Spinning Thoughts & Tales ~

Here’s hoping…

Hop with an e.  Ever watch little ones when they are excited.  They hop around, do a little dance, a little “please, please” whirl of anticipation, hoping they get their heart’s desire.  I woke up hoping this morning that Mom will open her eyes and be happy to see me and talk to me with clear thinking, instead of “I’m-mad-and-if-I-keep-my-eyes-closed-and-I-will-not-talk-and-the-world-will-go-away.” At least I’m not getting the “Your not my Mother.  I’m not your Mother” speech.  On this Easter morning, I am hoping for a small miracle when I visit my mom today.  I am hoping she will be happy to see me and we will talk and laugh together about wonderful things and memories.  Here is to hoping with a little hop and a whirl of anticipation.

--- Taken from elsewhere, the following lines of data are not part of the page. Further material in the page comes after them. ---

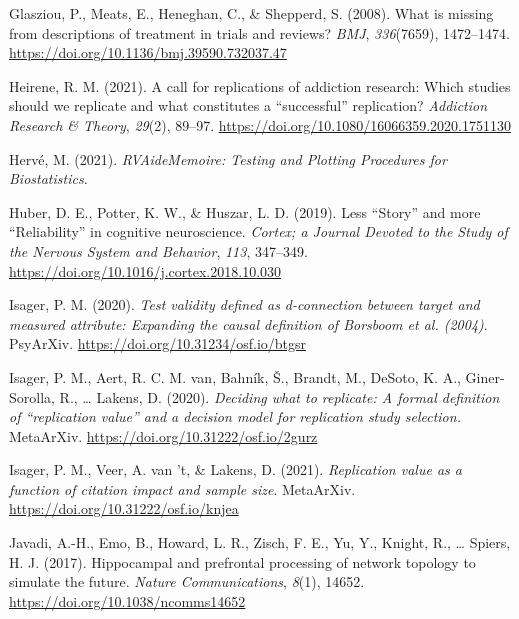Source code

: \documentclass[
  man,floatsintext]{apa6}
\newlength{\cslhangindent}
\newlength{\cslentryspacingunit} %
\newenvironment{CSLReferences}[2] %
 {%
  \setlength{\parindent}{0pt}
  \ifodd #1
  \let\oldpar\par
  \def\par{\hangindent=\cslhangindent\oldpar}
  \fi
  \setlength{\parskip}{#2\cslentryspacingunit}
 }%
 {}
\begin{document}
\begin{CSLReferences}{1}{0}
\leavevmode{}%
Glasziou, P., Meats, E., Heneghan, C., \& Shepperd, S. (2008). What is missing from descriptions of treatment in trials and reviews? \emph{BMJ}, \emph{336}(7659), 1472--1474. \url{https://doi.org/10.1136/bmj.39590.732037.47}

\leavevmode{}%
Heirene, R. M. (2021). A call for replications of addiction research: Which studies should we replicate and what constitutes a {``successful''} replication? \emph{Addiction Research \& Theory}, \emph{29}(2), 89--97. \url{https://doi.org/10.1080/16066359.2020.1751130}

\leavevmode{}%
Hervé, M. (2021). \emph{{RVAideMemoire}: {Testing} and {Plotting Procedures} for {Biostatistics}}.

\leavevmode{}%
Huber, D. E., Potter, K. W., \& Huszar, L. D. (2019). Less {``{Story}''} and more {``{Reliability}''} in cognitive neuroscience. \emph{Cortex; a Journal Devoted to the Study of the Nervous System and Behavior}, \emph{113}, 347--349. \url{https://doi.org/10.1016/j.cortex.2018.10.030}

\leavevmode{}%
Isager, P. M. (2020). \emph{Test validity defined as d-connection between target and measured attribute: {Expanding} the causal definition of {Borsboom} et al. (2004)}. {PsyArXiv}. \url{https://doi.org/10.31234/osf.io/btgsr}

\leavevmode{}%
Isager, P. M., Aert, R. C. M. van, Bahník, Š., Brandt, M., DeSoto, K. A., Giner-Sorolla, R., \ldots{} Lakens, D. (2020). \emph{Deciding what to replicate: {A} formal definition of {``replication value''} and a decision model for replication study selection.} {MetaArXiv}. \url{https://doi.org/10.31222/osf.io/2gurz}

\leavevmode{}%
Isager, P. M., Veer, A. van 't, \& Lakens, D. (2021). \emph{Replication value as a function of citation impact and sample size}. {MetaArXiv}. \url{https://doi.org/10.31222/osf.io/knjea}

\leavevmode{}%
Javadi, A.-H., Emo, B., Howard, L. R., Zisch, F. E., Yu, Y., Knight, R., \ldots{} Spiers, H. J. (2017). Hippocampal and prefrontal processing of network topology to simulate the future. \emph{Nature Communications}, \emph{8}(1), 14652. \url{https://doi.org/10.1038/ncomms14652}


\end{CSLReferences}
\end{document}
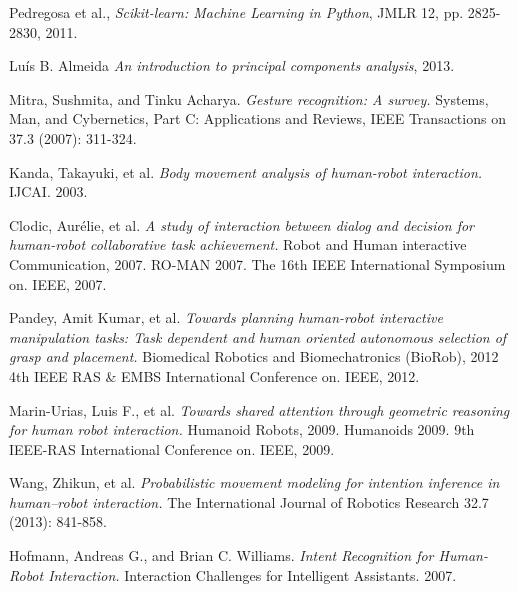 


%
%
%
\begin{thebibliography}{1}

Pedregosa et al., \emph{Scikit-learn: Machine Learning in Python},  JMLR 12, pp. 2825-2830, 2011.

Luís B. Almeida \emph{An introduction to principal components analysis}, 2013.

Mitra, Sushmita, and Tinku Acharya. \emph{Gesture recognition: A survey.} Systems, Man, and Cybernetics, Part C: Applications and Reviews, IEEE Transactions on 37.3 (2007): 311-324.

Kanda, Takayuki, et al. \emph{Body movement analysis of human-robot interaction.} IJCAI. 2003.

Clodic, Aurélie, et al. \emph{A study of interaction between dialog and decision for human-robot collaborative task achievement.} Robot and Human interactive Communication, 2007. RO-MAN 2007. The 16th IEEE International Symposium on. IEEE, 2007.

Pandey, Amit Kumar, et al. \emph{Towards planning human-robot interactive manipulation tasks: Task dependent and human oriented autonomous selection of grasp and placement.} Biomedical Robotics and Biomechatronics (BioRob), 2012 4th IEEE RAS \& EMBS International Conference on. IEEE, 2012.

Marin-Urias, Luis F., et al. \emph{Towards shared attention through geometric reasoning for human robot interaction.} Humanoid Robots, 2009. Humanoids 2009. 9th IEEE-RAS International Conference on. IEEE, 2009.

Wang, Zhikun, et al. \emph{Probabilistic movement modeling for intention inference in human–robot interaction.} The International Journal of Robotics Research 32.7 (2013): 841-858.

Hofmann, Andreas G., and Brian C. Williams. \emph{Intent Recognition for Human-Robot Interaction.} Interaction Challenges for Intelligent Assistants. 2007.

\end{thebibliography}
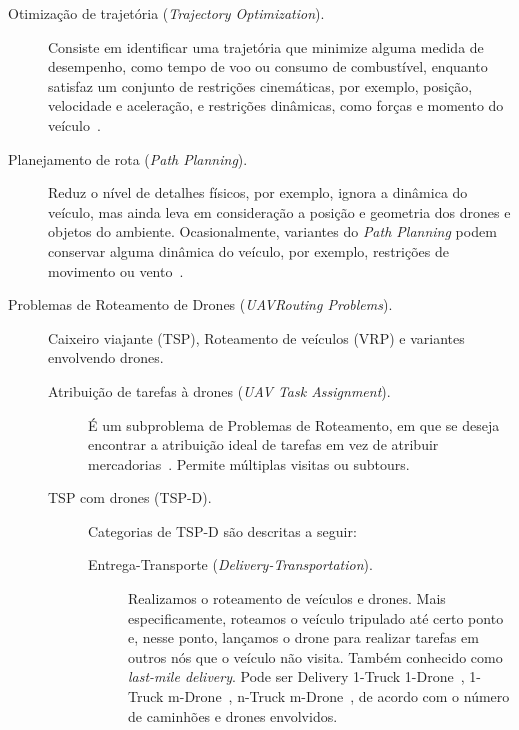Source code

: \documentclass[12pt, a4paper]{article}
\begin{document}
\begin{description}
	\item [Otimização de trajetória (\textit{Trajectory Optimization}).] Consiste em identificar uma trajetória que minimize alguma medida de desempenho, como tempo de voo ou consumo de combustível, enquanto satisfaz um conjunto de restrições cinemáticas, por exemplo, posição, velocidade e aceleração, e restrições dinâmicas, como forças e momento do veículo~\cite{coutinho2018unmanned}.
	
	\item [Planejamento de rota (\textit{Path Planning}).] Reduz o nível de detalhes físicos, por exemplo, ignora a dinâmica do veículo, mas ainda leva em consideração a posição e geometria dos drones e objetos do ambiente\cite{radmanesh2018overview, sarath2018prototype}. Ocasionalmente, variantes do \textit{Path Planning} podem conservar alguma dinâmica do veículo, por exemplo, restrições de movimento ou vento~\cite{macharet2018survey, luo2018integrated}.
	
	\item [Problemas de Roteamento de Drones (\textit{UAV\footnotemark Routing Problems}).] Caixeiro viajante (TSP), Roteamento de veículos (VRP) e variantes envolvendo drones.
	\begin{description}
		\item [Atribuição de tarefas à drones (\textit{UAV Task Assignment}).] É um subproblema de Problemas de Roteamento, em que se deseja encontrar a atribuição ideal de tarefas em vez de atribuir mercadorias~\cite{jiang2017method}. Permite múltiplas visitas ou subtours.
		
		\item [TSP com drones (TSP-D).] Categorias de TSP-D são descritas a seguir:
		\begin{description}
			\item [Entrega-Transporte (\textit{Delivery-Transportation}).] Realizamos o roteamento de veículos e drones. Mais especificamente, roteamos o veículo tripulado até certo ponto e, nesse ponto, lançamos o drone para realizar tarefas em outros nós que o veículo não visita. Também conhecido como \textit{last-mile delivery}. Pode ser Delivery 1-Truck 1-Drone~\cite{agatz2018optimization}, 1-Truck m-Drone~\cite{tu2018traveling}, n-Truck m-Drone~\cite{kitjacharoenchai2019multiple}, de acordo com o número de caminhões e drones envolvidos.
			

\end{description}
\end{description}
\end{description}
\end{document}
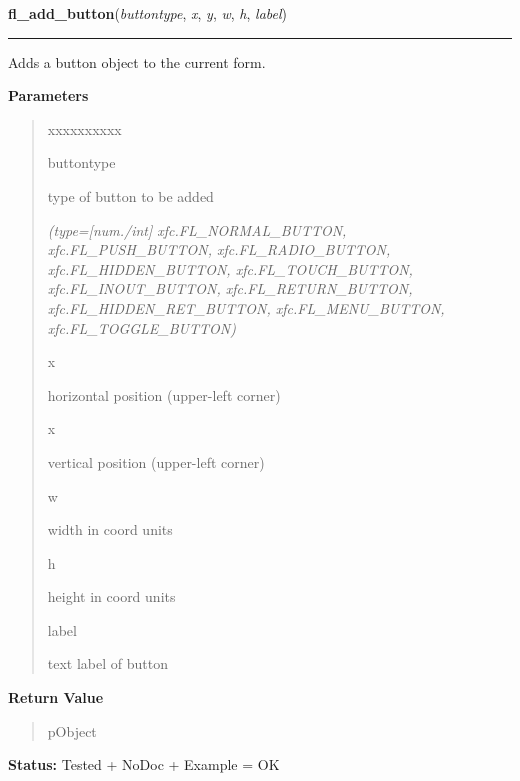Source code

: \hspace{.8\funcindent}\begin{boxedminipage}{\funcwidth}

    \raggedright \textbf{fl\_add\_button}(\textit{buttontype}, \textit{x}, \textit{y}, \textit{w}, \textit{h}, \textit{label})

    \vspace{-1.5ex}

    \rule{\textwidth}{0.5\fboxrule}
\setlength{\parskip}{2ex}
    Adds a button object to the current form.

\setlength{\parskip}{1ex}
      \textbf{Parameters}
      \vspace{-1ex}

      \begin{quote}
        \begin{Ventry}{xxxxxxxxxx}

          \item[buttontype]

          type of button to be added

            {\it (type=[num./int] xfc.FL\_NORMAL\_BUTTON, xfc.FL\_PUSH\_BUTTON, 
xfc.FL\_RADIO\_BUTTON, xfc.FL\_HIDDEN\_BUTTON, xfc.FL\_TOUCH\_BUTTON, 
xfc.FL\_INOUT\_BUTTON, xfc.FL\_RETURN\_BUTTON, xfc.FL\_HIDDEN\_RET\_BUTTON,
xfc.FL\_MENU\_BUTTON, xfc.FL\_TOGGLE\_BUTTON)}

          \item[x]

          horizontal position (upper-left corner)

          \item[x]

          vertical position (upper-left corner)

          \item[w]

          width in coord units

          \item[h]

          height in coord units

          \item[label]

          text label of button

        \end{Ventry}

      \end{quote}

      \textbf{Return Value}
    \vspace{-1ex}

      \begin{quote}
      pObject

      \end{quote}

\textbf{Status:} Tested + NoDoc + Example = OK



    \end{boxedminipage}

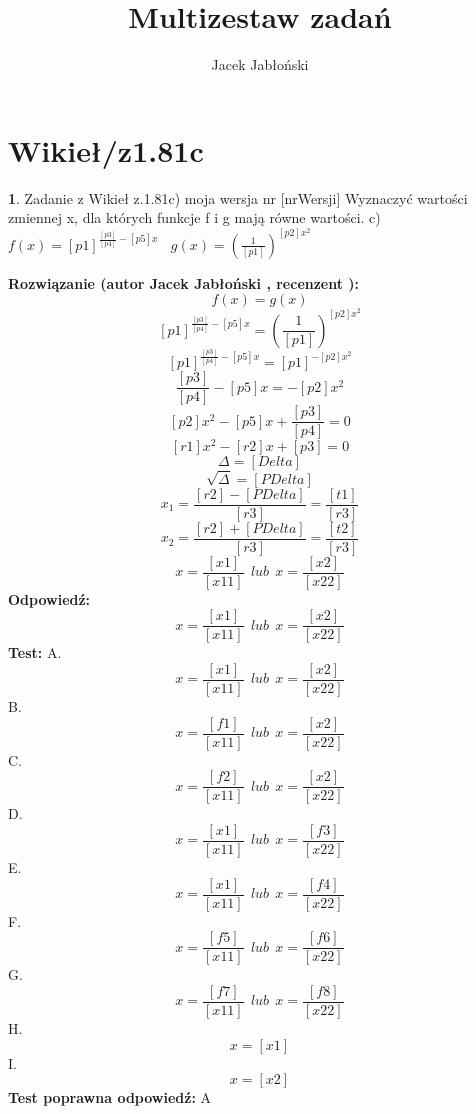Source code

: \documentclass[12pt, a4paper]{article}
\title{Multizestaw zadań}
\author{Jacek Jabłoński}
\date{}
\theoremstyle{definition} %
\newtheorem{zad}{}
\newcommand{\kategoria}[1]{\section{#1}} %
\newcommand{\zadStart}[1]{\begin{zad}#1\newline} %
\newcommand{\zadStop}{\end{zad}}   %
\newcommand{\rozwStart}[2]{\noindent \textbf{Rozwiązanie (autor #1 , recenzent #2): }\newline} %
\newcommand{\rozwStop}{\newline}                                            %
\newcommand{\odpStart}{\noindent \textbf{Odpowiedź:}\newline}    %
\newcommand{\odpStop}{\newline}                                             %
\newcommand{\testStart}{\noindent \textbf{Test:}\newline} %
\newcommand{\testStop}{\newline} %
\newcommand{\kluczStart}{\noindent \textbf{Test poprawna odpowiedź:}\newline} %
\newcommand{\kluczStop}{\newline} %
\begin{document}
\maketitle


\kategoria{Wikieł/z1.81c}
\zadStart{Zadanie z Wikieł z.1.81c) moja wersja nr [nrWersji]}
Wyznaczyć wartości zmiennej x, dla których funkcje f i g mają równe wartości.
c)$f(x)=[p1]^{\frac{[p3]}{[p4]}-[p5]x} \ \ \ \ g(x)=(\frac{1}{[p1]})^{[p2]x^2}$
\zadStop
\rozwStart{Jacek Jabłoński}{}
$$f(x)=g(x)$$
$$[p1]^{\frac{[p3]}{[p4]}-[p5]x} = (\frac{1}{[p1]})^{[p2]x^2}$$
$$[p1]^{\frac{[p3]}{[p4]}-[p5]x} = [p1]^{-[p2]x^2}$$
$$\frac{[p3]}{[p4]}-[p5]x = -[p2]x^2$$
$$[p2]x^2-[p5]x+\frac{[p3]}{[p4]} = 0$$
$$[r1]x^2-[r2]x+[p3] = 0$$
$$\Delta = [Delta]$$
$$\sqrt{\Delta} = [PDelta]$$
$$x_1 = \frac{[r2]-[PDelta]}{[r3]} = \frac{[t1]}{[r3]}$$
$$x_2 = \frac{[r2]+[PDelta]}{[r3]} = \frac{[t2]}{[r3]}$$
$$x = \frac{[x1]}{[x11]} \ \ lub \ \ x = \frac{[x2]}{[x22]}$$
\rozwStop
\odpStart
$$x = \frac{[x1]}{[x11]} \ \ lub \ \ x = \frac{[x2]}{[x22]}$$
\odpStop
\testStart
A. $$x = \frac{[x1]}{[x11]} \ \ lub \ \ x = \frac{[x2]}{[x22]}$$
B. $$x = \frac{[f1]}{[x11]} \ \ lub \ \ x = \frac{[x2]}{[x22]}$$
C. $$x = \frac{[f2]}{[x11]} \ \ lub \ \ x = \frac{[x2]}{[x22]}$$
D. $$x = \frac{[x1]}{[x11]} \ \ lub \ \ x = \frac{[f3]}{[x22]}$$
E. $$x = \frac{[x1]}{[x11]} \ \ lub \ \ x = \frac{[f4]}{[x22]}$$
F. $$x = \frac{[f5]}{[x11]} \ \ lub \ \ x = \frac{[f6]}{[x22]}$$
G. $$x = \frac{[f7]}{[x11]} \ \ lub \ \ x = \frac{[f8]}{[x22]}$$
H. $$x = [x1]$$
I. $$x = [x2]$$
\testStop
\kluczStart
A
\kluczStop
\end{document}
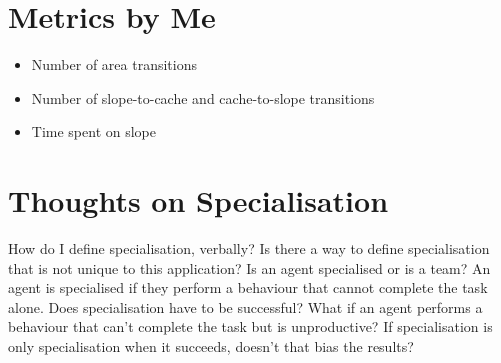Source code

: \documentclass[12pt]{article}
\begin{document}
\section{Metrics by Me}

\begin{itemize}
\item Number of area transitions
\item Number of slope-to-cache and cache-to-slope transitions
\item Time spent on slope
\end{itemize}

\section{Thoughts on Specialisation}

How do I define specialisation, verbally?
Is there a way to define specialisation that is not unique to this application?
Is an agent specialised or is a team?
An agent is specialised if they perform a behaviour that cannot complete the task alone.
Does specialisation have to be successful?
What if an agent performs a behaviour that can't complete the task but is unproductive?
If specialisation is only specialisation when it succeeds, doesn't that bias the results?

 

\end{document}

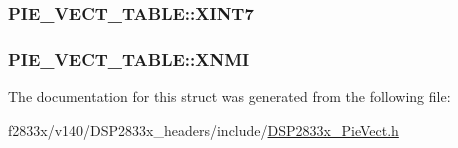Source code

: \subsubsection[{X\+I\+N\+T7}]{ P\+I\+E\+\_\+\+V\+E\+C\+T\+\_\+\+T\+A\+B\+L\+E\+::\+X\+I\+N\+T7}\label{struct_p_i_e___v_e_c_t___t_a_b_l_e_addf2f320c5a409f7436bb6bf80149bff}
\hypertarget{struct_p_i_e___v_e_c_t___t_a_b_l_e_a425817e678266aca6a9fd3824693064d}{}
\subsubsection[{X\+N\+M\+I}]{ P\+I\+E\+\_\+\+V\+E\+C\+T\+\_\+\+T\+A\+B\+L\+E\+::\+X\+N\+M\+I}\label{struct_p_i_e___v_e_c_t___t_a_b_l_e_a425817e678266aca6a9fd3824693064d}


The documentation for this struct was generated from the following file\+:\begin{DoxyCompactItemize}
\item 
f2833x/v140/\+D\+S\+P2833x\+\_\+headers/include/\hyperlink{_d_s_p2833x___pie_vect_8h}{D\+S\+P2833x\+\_\+\+Pie\+Vect.\+h}\end{DoxyCompactItemize}
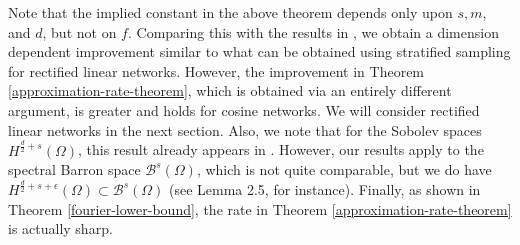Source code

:Note that the implied constant in the above theorem depends only upon $s,m$, and $d$, but not on $f$. Comparing this with the results in \cite{jones1992simple}, we obtain a dimension dependent improvement similar to what can be obtained using stratified sampling \cite{klusowski2018approximation} for rectified linear networks. However, the improvement in Theorem \ref{approximation-rate-theorem}, which is obtained via an entirely different argument, is greater and holds for cosine networks. We will consider rectified linear networks in the next section. Also, we note that for the Sobolev spaces $H^{\frac{d}{2} + s}(\Omega)$, this result already appears in \cite{petrushev1998approximation} . However, our results apply to the spectral Barron space $\mathcal{B}^s(\Omega)$, which is not quite comparable, but we do have $H^{\frac{d}{2} + s + \epsilon}(\Omega)\subset \mathcal{B}^s(\Omega)$ (see \cite{CiCP-28-1707} Lemma 2.5, for instance). Finally, as shown in Theorem \ref{fourier-lower-bound}, the rate in Theorem \ref{approximation-rate-theorem} is actually sharp.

Happy Easter.  Stay safe, warm, and very much-loved.


Comments on: "Here’s hoping…" (14)

  1. lilacacres said:

    Hop – e ……..very good. Here is a prayer sent for Mom to be aware and will give you a nice visit.
    Hugs to you from far away,

  2. Sending hope your way, with lots of love.

  3. Hugs love and hope. And chocolate eggs cause those are cool.

  4. I’m hoping with you, Carol. Happy Easter.

  5. Hope! Here’s to hop(e), wishing you a lovely, loving, and blessed Ostara.

  6. It did not go well. Hope does spring eternal so “they” say. I cut Mom’s hair, accidently poked her with the sissors, she said she hated me. I think God had better take her home, because her daughter is NOT a hair stylist. He should have mercy on her just for the hair cut alone. Alright then. Carrying on. Fed her, hugged her, loved her and came home after stopping by the bookstore and buying too many books/mags. Oh well, one I already had now I have to go back. Let’s all carry one. Shall we!

  7. Carol – I’ve been where you are. My dad’s last 3 years were like that. Some days. Other days were okay. The okay days made my decision to leave the life I was living in SoCal and come help mom take care of him worth it.
    The thing I was always glad about was this; at least I was in life circumstances that allowed me to pick up and move and spend my time caring for dad.
    Seems like you have that with your mom also.
    Take care of yourself, too.

  8. Thanks. We moved Mom to the coast 8 years ago (wow, time flies) the last 4 have been up and down until 5 months ago. Seems to be all downhill now. You are lucky you were able to be with your Dad and help your mom. I just miss the strong woman who would be so pleased with the upcoming events.

  9. Ah, Carol, you have my very great sympathies.

    My Gram had a hard time the last year or so of her life. She didn’t have any dementia, but if things didn’t go her way (a lot of the time with me) she’d just look away and it was over. And there were health issues. The last few weeks of her life were so hard on Mom especially, even tho’ I and my aunt had come to help.

    I hope that before she goes, she sees you with the love she had for you when she was herself, and that the two of you get to laugh and hug each other again.

    I am so glad Mom went quickly, even tho’ I was nowhere near ready for her to leave. At least my last memories are good and her last moments were fairly comfortable.

    Many FGBVs and much love to you and your mom.

    • Thanks, Skye. I have mourned for my mother with every loss of vitality and when she goes I am not sure how I will feel. I will be happy she no longer has to endure the loss of privacy and dignity. It is the essence of who she was I miss that strength and easy talks. And the surprizing moment when she found a man to be good-looking and wanted to know who he was, in her 80s, in church. I loved that moment the best.

      • Maybe compile those memories together and tell them to your mom?

        A good friend of mine lost his father 15 years ago. His father kept hanging on and hanging on. My friend knew a gerontological psychologist who said that sometimes you need to tell the person some things that show you know they loved you. They need that more than they need to know that you love them; they want to know that you know they love you. I did that with both Gram and Mom.

        • Skye ~ thanks. I have never thought of it that way. How interesting to look at it from their point of view. I’m going to try it. How did your Mom and Gram react? Maybe I had better email you with some questions. Thanks, again, Skye.

  10. londonmabel said:

    Sorry for your unhappy haircutting Easter weekend. One of the best books I ever read was about how love is so much more than the nice softy kind where the person loves you back, but is the stuff where you can love someone even if they hate you or want to hurt you. I’d never thought of it in the context of dementia before, but it applies pretty well. (Where you’re not actually hated, but feel hated.) So you deserved a nice pile of new books for practicing Christ-ee love on Easter weekend. The kind that doesn’t feel nice. I admire you, I haven’t had to do that yet.

    Like Skye says, I hope you have a few moments of the Old Connection before god whisks her away. :-) Blessings be upon you Ms Carol from the Coastland!